Making A Better Bike Using Data Analysis

Lynne Kiesling

This Baseline Magazine article from late June describes how Trek, a bicycle manufacturer in Wisconsin, uses sophisticated technology and data analysis to improve the quality of its bikes, particularly its high-end bikes that elite athletes use.

It’s 1997. Paul Andrews is taking a 20-minute spin on a Trek Y-Foil road bike. The bike is black, revealing its unpainted carbon fiber tubing. Attached at three strategic spots are sensors. These sensors, affixed to the bottom bracket, the head tube and the chain stay, are wired to a small “data acquisition unit,” a black box attached to the frame.

In effect, Andrews that day was taking an electrocardiogram of the bounces and stresses his route took up and down the hills of this farming country.

Their objective is to make the bike as light as possible while still absorbing as much road shock as possible, and at the same time making the bike more durable by reducing torque and pressure from the road and the rider. Sounds like a complicated dynamic programming and design program, and it sure is.

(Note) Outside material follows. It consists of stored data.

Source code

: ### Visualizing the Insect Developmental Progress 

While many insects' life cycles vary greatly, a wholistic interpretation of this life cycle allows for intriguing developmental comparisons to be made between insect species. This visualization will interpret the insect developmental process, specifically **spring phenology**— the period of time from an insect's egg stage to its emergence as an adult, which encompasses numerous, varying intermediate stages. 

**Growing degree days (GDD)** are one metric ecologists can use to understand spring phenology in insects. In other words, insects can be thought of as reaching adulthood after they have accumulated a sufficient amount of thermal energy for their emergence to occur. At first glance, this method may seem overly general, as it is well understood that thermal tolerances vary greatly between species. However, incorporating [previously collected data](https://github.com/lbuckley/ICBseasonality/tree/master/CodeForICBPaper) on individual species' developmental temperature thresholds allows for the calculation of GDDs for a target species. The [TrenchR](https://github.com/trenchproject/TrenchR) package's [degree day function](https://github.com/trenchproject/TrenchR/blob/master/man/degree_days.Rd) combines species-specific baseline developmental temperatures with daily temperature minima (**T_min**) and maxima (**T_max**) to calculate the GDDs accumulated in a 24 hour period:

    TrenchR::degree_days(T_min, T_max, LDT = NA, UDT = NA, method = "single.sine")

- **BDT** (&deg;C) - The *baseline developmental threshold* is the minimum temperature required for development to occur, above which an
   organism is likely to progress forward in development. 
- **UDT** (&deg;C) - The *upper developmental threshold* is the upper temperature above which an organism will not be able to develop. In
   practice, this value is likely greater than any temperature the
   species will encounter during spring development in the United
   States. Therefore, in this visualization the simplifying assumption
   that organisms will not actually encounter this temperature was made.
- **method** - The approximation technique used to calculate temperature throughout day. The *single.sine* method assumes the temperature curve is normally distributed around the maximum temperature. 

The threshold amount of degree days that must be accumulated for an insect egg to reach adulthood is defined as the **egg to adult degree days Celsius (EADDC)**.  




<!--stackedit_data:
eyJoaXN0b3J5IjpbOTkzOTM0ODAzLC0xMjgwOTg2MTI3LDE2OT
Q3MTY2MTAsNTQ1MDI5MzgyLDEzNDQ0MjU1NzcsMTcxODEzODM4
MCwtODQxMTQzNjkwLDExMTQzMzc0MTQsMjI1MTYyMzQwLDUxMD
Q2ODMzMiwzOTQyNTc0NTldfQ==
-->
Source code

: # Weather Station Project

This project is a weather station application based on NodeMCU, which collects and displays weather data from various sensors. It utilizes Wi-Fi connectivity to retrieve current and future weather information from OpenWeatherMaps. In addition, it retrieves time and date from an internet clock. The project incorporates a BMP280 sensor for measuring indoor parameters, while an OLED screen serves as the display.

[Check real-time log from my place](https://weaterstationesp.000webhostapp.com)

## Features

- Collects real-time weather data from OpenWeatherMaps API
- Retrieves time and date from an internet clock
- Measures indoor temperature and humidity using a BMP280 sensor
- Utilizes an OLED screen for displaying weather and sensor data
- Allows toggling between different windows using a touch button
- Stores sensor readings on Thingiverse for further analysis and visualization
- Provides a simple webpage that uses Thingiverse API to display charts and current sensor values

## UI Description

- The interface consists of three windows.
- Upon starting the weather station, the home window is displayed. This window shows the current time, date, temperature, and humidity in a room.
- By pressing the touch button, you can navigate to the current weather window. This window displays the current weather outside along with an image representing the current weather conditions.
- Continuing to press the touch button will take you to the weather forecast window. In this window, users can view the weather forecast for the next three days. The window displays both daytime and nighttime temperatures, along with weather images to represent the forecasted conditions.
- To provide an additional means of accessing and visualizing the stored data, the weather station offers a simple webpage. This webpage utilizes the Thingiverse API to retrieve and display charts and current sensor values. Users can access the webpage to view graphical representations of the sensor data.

Trek has years worth of such data in its database, which it can mine for regularities. This use of technology and attention to empirical data has paid off: Trek’s bikes have consistently improved in quality over the past decade (my husband loves his Trek mountain bike!), and they are the bikes of choice for several professional riders, including one very famous one who recently won his sixth Tour de France. For more casual athletes the attention to design and time is not a big deal, but it is for Lance Armstrong:

But the vehicle he rides does matter. Saving the 32-year-old Armstrong as little as 10 watts of energy over the course of a 120-mile stage of the Tour will speed his trip by one minute. Not much? Last year, in his record-tying fifth Tour win, he edged German rival Jan Ullrich by 61 seconds after 2,125 miles of racing.

Trek uses their data gathering and analysis to put in lighter carbon fiber sheets in places on the bike where the additional weight was not necessary. The article describes the design software they use, how it incorporates the data from their trial rides, and how these tools enabled them to build better bikes to power Lance Armstrong to victory.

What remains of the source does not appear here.